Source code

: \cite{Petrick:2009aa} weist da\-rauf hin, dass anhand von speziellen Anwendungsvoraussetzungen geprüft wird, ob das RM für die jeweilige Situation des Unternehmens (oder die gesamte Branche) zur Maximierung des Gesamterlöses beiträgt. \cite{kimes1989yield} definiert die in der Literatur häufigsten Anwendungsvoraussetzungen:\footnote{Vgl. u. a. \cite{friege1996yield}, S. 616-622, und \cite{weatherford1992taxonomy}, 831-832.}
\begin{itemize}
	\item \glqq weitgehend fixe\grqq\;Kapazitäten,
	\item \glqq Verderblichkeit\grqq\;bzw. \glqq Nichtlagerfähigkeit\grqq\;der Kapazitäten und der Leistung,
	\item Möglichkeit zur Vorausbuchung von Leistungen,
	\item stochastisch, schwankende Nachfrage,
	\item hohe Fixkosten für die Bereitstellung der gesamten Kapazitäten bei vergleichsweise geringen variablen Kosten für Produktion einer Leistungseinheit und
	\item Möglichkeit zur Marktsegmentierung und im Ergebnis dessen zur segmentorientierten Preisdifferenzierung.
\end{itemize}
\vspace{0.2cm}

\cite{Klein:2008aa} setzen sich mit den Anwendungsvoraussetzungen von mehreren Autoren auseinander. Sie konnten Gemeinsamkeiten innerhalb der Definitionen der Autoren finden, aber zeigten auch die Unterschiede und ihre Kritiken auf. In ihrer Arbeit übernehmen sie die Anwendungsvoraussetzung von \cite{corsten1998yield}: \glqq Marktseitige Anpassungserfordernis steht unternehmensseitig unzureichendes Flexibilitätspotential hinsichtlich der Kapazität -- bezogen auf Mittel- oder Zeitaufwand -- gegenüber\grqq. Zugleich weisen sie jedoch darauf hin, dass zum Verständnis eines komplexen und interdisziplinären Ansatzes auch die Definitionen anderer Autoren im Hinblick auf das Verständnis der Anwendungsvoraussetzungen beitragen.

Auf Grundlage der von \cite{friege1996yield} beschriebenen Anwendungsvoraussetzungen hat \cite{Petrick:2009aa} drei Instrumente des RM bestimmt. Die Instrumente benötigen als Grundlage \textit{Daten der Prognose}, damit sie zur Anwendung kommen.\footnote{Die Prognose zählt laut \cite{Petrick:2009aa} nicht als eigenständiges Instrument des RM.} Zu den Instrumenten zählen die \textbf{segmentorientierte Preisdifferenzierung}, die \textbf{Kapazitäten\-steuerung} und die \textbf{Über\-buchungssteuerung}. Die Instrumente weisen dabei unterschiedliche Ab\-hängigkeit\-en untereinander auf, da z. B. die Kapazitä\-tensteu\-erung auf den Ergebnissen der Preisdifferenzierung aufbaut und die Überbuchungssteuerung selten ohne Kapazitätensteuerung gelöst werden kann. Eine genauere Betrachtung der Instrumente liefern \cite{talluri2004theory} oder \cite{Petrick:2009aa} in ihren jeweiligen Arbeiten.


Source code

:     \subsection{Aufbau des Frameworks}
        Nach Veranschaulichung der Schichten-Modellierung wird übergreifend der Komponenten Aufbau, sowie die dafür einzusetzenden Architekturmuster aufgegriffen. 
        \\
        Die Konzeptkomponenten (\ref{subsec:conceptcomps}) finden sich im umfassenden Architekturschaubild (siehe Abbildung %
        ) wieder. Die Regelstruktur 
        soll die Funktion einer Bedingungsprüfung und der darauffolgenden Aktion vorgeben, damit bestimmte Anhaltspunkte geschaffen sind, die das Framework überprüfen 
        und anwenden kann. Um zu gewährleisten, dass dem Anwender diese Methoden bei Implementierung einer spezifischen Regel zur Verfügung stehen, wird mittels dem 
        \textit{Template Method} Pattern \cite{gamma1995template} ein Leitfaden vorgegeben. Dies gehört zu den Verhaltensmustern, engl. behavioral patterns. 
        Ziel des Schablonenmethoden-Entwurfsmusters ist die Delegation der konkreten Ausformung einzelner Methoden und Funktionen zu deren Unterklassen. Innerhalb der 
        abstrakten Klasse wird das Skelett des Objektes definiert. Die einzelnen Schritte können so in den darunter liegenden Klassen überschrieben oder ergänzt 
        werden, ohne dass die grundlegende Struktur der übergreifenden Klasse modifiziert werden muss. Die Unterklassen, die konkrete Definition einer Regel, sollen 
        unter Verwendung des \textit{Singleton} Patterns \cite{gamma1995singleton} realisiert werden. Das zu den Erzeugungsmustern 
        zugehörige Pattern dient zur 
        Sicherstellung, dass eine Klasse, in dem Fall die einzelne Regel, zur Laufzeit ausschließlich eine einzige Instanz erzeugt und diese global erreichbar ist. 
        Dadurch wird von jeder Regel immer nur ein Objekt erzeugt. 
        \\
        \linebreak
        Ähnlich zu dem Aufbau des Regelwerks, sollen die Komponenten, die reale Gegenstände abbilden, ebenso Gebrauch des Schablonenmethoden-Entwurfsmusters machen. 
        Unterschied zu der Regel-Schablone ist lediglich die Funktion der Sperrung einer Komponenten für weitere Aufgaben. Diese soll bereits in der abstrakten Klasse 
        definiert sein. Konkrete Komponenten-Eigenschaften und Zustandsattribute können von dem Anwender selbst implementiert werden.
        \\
--------------------------------
Copy out each entry precisely. Leave nothing out.

REPLY:
Source code

: \cite{Petrick:2009aa} weist da\-rauf hin, dass anhand von speziellen Anwendungsvoraussetzungen geprüft wird, ob das RM für die jeweilige Situation des Unternehmens (oder die gesamte Branche) zur Maximierung des Gesamterlöses beiträgt. \cite{kimes1989yield} definiert die in der Literatur häufigsten Anwendungsvoraussetzungen:\footnote{Vgl. u. a. \cite{friege1996yield}, S. 616-622, und \cite{weatherford1992taxonomy}, 831-832.}
\begin{itemize}
	\item \glqq weitgehend fixe\grqq\;Kapazitäten,
	\item \glqq Verderblichkeit\grqq\;bzw. \glqq Nichtlagerfähigkeit\grqq\;der Kapazitäten und der Leistung,
	\item Möglichkeit zur Vorausbuchung von Leistungen,
	\item stochastisch, schwankende Nachfrage,
	\item hohe Fixkosten für die Bereitstellung der gesamten Kapazitäten bei vergleichsweise geringen variablen Kosten für Produktion einer Leistungseinheit und
	\item Möglichkeit zur Marktsegmentierung und im Ergebnis dessen zur segmentorientierten Preisdifferenzierung.
\end{itemize}
\vspace{0.2cm}

\cite{Klein:2008aa} setzen sich mit den Anwendungsvoraussetzungen von mehreren Autoren auseinander. Sie konnten Gemeinsamkeiten innerhalb der Definitionen der Autoren finden, aber zeigten auch die Unterschiede und ihre Kritiken auf. In ihrer Arbeit übernehmen sie die Anwendungsvoraussetzung von \cite{corsten1998yield}: \glqq Marktseitige Anpassungserfordernis steht unternehmensseitig unzureichendes Flexibilitätspotential hinsichtlich der Kapazität -- bezogen auf Mittel- oder Zeitaufwand -- gegenüber\grqq. Zugleich weisen sie jedoch darauf hin, dass zum Verständnis eines komplexen und interdisziplinären Ansatzes auch die Definitionen anderer Autoren im Hinblick auf das Verständnis der Anwendungsvoraussetzungen beitragen.

Auf Grundlage der von \cite{friege1996yield} beschriebenen Anwendungsvoraussetzungen hat \cite{Petrick:2009aa} drei Instrumente des RM bestimmt. Die Instrumente benötigen als Grundlage \textit{Daten der Prognose}, damit sie zur Anwendung kommen.\footnote{Die Prognose zählt laut \cite{Petrick:2009aa} nicht als eigenständiges Instrument des RM.} Zu den Instrumenten zählen die \textbf{segmentorientierte Preisdifferenzierung}, die \textbf{Kapazitäten\-steuerung} und die \textbf{Über\-buchungssteuerung}. Die Instrumente weisen dabei unterschiedliche Ab\-hängigkeit\-en untereinander auf, da z. B. die Kapazitä\-tensteu\-erung auf den Ergebnissen der Preisdifferenzierung aufbaut und die Überbuchungssteuerung selten ohne Kapazitätensteuerung gelöst werden kann. Eine genauere Betrachtung der Instrumente liefern \cite{talluri2004theory} oder \cite{Petrick:2009aa} in ihren jeweiligen Arbeiten.


Source code

:     \subsection{Aufbau des Frameworks}
        Nach Veranschaulichung der Schichten-Modellierung wird übergreifend der Komponenten Aufbau, sowie die dafür einzusetzenden Architekturmuster aufgegriffen. 
        \\
        Die Konzeptkomponenten (\ref{subsec:conceptcomps}) finden sich im umfassenden Architekturschaubild (siehe Abbildung %
        ) wieder. Die Regelstruktur 
        soll die Funktion einer Bedingungsprüfung und der darauffolgenden Aktion vorgeben, damit bestimmte Anhaltspunkte geschaffen sind, die das Framework überprüfen 
        und anwenden kann. Um zu gewährleisten, dass dem Anwender diese Methoden bei Implementierung einer spezifischen Regel zur Verfügung stehen, wird mittels dem 
        \textit{Template Method} Pattern \cite{gamma1995template} ein Leitfaden vorgegeben. Dies gehört zu den Verhaltensmustern, engl. behavioral patterns. 
        Ziel des Schablonenmethoden-Entwurfsmusters ist die Delegation der konkreten Ausformung einzelner Methoden und Funktionen zu deren Unterklassen. Innerhalb der 
        abstrakten Klasse wird das Skelett des Objektes definiert. Die einzelnen Schritte können so in den darunter liegenden Klassen überschrieben oder ergänzt 
        werden, ohne dass die grundlegende Struktur der übergreifenden Klasse modifiziert werden muss. Die Unterklassen, die konkrete Definition einer Regel, sollen 
        unter Verwendung des \textit{Singleton} Patterns \cite{gamma1995singleton} realisiert werden. Das zu den Erzeugungsmustern 
        zugehörige Pattern dient zur 
        Sicherstellung, dass eine Klasse, in dem Fall die einzelne Regel, zur Laufzeit ausschließlich eine einzige Instanz erzeugt und diese global erreichbar ist. 
        Dadurch wird von jeder Regel immer nur ein Objekt erzeugt. 
        \\
        \linebreak
        Ähnlich zu dem Aufbau des Regelwerks, sollen die Komponenten, die reale Gegenstände abbilden, ebenso Gebrauch des Schablonenmethoden-Entwurfsmusters machen. 
        Unterschied zu der Regel-Schablone ist lediglich die Funktion der Sperrung einer Komponenten für weitere Aufgaben. Diese soll bereits in der abstrakten Klasse 
        definiert sein. Konkrete Komponenten-Eigenschaften und Zustandsattribute können von dem Anwender selbst implementiert werden.
        \\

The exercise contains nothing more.